**Data**
* * * * * * * * *

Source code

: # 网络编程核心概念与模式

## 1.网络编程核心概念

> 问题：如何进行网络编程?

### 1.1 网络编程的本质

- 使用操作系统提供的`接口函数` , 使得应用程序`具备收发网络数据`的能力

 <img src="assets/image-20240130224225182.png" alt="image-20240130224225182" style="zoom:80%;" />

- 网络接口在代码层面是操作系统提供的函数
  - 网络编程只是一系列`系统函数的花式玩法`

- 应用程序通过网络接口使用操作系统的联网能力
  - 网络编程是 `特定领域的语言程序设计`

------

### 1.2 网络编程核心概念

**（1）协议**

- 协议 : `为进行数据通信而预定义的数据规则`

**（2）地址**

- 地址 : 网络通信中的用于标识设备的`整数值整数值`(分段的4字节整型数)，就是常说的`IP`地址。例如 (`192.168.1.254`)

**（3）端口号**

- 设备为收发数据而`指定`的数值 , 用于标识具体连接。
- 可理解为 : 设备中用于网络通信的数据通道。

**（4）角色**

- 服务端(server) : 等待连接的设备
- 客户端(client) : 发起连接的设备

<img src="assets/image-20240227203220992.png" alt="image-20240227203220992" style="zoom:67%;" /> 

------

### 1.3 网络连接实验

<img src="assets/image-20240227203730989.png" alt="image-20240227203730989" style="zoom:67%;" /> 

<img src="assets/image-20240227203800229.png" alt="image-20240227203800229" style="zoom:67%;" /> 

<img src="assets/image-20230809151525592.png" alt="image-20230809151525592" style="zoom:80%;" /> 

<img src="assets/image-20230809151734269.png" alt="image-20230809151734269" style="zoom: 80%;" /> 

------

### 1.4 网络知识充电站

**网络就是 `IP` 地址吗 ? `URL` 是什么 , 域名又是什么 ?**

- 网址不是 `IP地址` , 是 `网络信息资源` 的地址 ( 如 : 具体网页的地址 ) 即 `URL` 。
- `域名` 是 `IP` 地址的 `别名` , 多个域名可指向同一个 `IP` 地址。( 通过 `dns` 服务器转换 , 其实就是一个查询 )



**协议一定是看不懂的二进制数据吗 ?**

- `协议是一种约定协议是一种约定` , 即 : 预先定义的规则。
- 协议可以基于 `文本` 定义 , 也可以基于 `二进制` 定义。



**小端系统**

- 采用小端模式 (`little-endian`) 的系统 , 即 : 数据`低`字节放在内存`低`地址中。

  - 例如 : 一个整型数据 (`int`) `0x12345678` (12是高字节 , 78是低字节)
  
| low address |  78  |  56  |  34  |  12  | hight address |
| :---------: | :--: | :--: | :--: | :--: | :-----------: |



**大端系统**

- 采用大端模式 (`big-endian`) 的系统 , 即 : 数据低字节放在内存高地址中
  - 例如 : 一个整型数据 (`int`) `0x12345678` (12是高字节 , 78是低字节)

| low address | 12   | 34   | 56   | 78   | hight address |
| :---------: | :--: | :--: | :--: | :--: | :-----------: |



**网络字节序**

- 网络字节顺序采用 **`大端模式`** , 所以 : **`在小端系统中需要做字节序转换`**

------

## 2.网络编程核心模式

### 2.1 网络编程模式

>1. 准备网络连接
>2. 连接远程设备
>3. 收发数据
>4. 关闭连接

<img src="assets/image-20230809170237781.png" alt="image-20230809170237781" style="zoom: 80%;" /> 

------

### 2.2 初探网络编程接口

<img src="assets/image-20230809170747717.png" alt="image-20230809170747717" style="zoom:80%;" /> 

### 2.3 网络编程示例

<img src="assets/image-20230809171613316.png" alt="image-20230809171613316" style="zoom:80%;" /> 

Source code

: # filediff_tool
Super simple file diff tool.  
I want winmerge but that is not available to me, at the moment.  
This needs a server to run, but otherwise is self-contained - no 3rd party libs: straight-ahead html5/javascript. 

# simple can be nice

* * * * * * * * *

**About this task**
Examine the records above and give the number of lines in which the string "endian" appears, with no other words.

**Response area**
2